In fact households will on election day still be doing just as well as at the start of the year — maybe even a bit better. Real wages are rising, jobs will be still plentiful and about 200,000 families will have got something out of the Working for Families package. Interest rate rises will not have affected many because fixed-rate mortgages don’t start to reflect recent Reserve Bank cash rate rises until after the election.
So the economic issue for the election will be whether the jitters translate into resentment at the government. The autumn plunge may have been just realistic recognition that the party is ending rather than fear of the future.
In fact, the 2%-2.5% GDP growth most commentators have been projecting as the trough in the coming slowdown will still be enough to create jobs. No-one is talking recession — an actual contraction — except as an outside possibility.
Moreover, for the economy to work against the government, voters must develop a belief that the opposition will manage the slowdown better than the government. Focus groups in May did not suggest that.
But in one sense the slowdown might nevertheless work against the government and for National and its allies: tax.
For two years or more middle New Zealand has been able to spend against rising house prices — either by borrowing more on higher-valued houses or by assuming the rise in asset values afforded more financial leeway.
The big house boom has come to an end — which the plunge in economic confidence indicates middle New Zealand knows or at least senses. The corollary is that if middle New Zealand wants to go on spending more, tax cuts will be needed to fund it. Labour’s counter-argument, that significant tax cuts will bring significant spending cuts, may not cut through the spending haze.
If so, the economy might not work for Labour on election day after all.
Stir in another polling plunge during the autumn — on the NBR poll’s measure of whether the country is on the right or wrong track. That is partly influenced by economic sentiment but reflects also approval for or disappointment at the government’s overall performance.
The right-track-wrong-track measure is thus in part a management assessment.
And the punters got it right. Having navigated skilfully round the foreshore rocks and completed its contentious legislation in 2004 and thereby got back on top of the agenda, the government this year has looked ragged around the edges — no longer competent and in command.

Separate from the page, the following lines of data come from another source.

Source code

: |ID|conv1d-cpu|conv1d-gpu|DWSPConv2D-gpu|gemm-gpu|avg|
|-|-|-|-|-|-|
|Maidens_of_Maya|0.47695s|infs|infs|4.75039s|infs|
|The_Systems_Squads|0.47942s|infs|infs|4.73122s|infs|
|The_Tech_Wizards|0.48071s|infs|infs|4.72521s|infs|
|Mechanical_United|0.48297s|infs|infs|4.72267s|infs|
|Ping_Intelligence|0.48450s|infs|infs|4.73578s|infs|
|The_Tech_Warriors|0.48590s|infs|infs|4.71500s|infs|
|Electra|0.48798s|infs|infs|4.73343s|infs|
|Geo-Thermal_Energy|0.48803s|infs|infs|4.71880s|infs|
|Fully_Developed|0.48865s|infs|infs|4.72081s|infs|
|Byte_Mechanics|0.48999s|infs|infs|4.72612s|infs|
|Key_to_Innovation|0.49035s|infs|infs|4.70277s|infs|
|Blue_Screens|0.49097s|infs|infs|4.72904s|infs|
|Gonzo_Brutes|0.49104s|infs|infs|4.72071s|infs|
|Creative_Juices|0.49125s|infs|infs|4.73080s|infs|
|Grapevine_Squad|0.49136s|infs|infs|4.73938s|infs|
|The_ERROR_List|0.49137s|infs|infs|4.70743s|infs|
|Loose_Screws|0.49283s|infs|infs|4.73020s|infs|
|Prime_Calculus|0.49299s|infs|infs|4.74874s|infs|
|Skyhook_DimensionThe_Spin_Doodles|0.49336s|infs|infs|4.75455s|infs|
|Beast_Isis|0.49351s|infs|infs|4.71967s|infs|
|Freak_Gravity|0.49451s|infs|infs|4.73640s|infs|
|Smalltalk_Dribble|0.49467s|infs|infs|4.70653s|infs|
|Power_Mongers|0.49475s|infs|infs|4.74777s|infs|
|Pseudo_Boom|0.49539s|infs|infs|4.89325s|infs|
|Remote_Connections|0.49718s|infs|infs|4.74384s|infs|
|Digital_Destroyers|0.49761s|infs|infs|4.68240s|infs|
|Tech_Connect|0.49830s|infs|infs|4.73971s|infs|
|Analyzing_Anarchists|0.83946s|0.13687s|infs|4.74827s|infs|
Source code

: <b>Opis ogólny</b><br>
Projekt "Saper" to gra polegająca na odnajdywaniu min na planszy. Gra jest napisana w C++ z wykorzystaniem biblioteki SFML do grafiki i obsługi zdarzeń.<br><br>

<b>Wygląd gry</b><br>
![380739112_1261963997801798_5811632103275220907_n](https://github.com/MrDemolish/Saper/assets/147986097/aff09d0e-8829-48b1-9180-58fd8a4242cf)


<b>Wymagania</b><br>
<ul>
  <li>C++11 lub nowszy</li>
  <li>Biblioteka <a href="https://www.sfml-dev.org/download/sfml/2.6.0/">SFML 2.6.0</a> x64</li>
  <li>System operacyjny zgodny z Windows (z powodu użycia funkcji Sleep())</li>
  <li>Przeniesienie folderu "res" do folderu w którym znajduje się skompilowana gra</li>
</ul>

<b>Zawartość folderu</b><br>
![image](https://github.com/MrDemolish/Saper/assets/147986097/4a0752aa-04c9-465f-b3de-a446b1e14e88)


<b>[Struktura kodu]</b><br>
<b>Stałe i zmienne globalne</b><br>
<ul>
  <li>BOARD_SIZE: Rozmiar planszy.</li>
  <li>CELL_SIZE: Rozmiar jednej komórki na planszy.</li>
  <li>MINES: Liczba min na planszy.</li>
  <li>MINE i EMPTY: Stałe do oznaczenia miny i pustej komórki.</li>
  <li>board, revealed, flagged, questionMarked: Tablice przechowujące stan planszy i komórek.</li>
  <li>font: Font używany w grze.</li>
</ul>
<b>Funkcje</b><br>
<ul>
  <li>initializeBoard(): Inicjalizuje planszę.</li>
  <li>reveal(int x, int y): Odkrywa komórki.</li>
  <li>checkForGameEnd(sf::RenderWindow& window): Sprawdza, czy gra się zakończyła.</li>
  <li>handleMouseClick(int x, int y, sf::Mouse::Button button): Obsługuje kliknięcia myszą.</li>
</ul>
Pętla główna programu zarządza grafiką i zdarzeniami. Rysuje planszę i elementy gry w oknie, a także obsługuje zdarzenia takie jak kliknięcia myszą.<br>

Add up the list: police 111 calls, John Tamihere off the wall, David Benson-Pope (yet another minister) under a cloud, immigration and passport troubles, the NCEA. Suddenly, middle New Zealanders were prepared to believe all manner of allegations: that, for example, the government was introducing compensation for criminals roughed up in prison when the bill said to be doing that was actually constraining compensation already available.
Then came National’s attack billboards, contrasting Labour and National positioning on policy issues: iwi v kiwi, for example. Factors previously blotted out behind economic buoyancy and government competence suddenly started to get traction in the election game.
When a government gets into this slot in voters’ minds, it can be very difficult to extricate itself, especially if voters are nervous about their economic future.
That double bind is at the core of the 2005 election. The odds are still on a third term — but only if the Labour leadership and ministers recover their once-sure footing and economic nerves are steadied.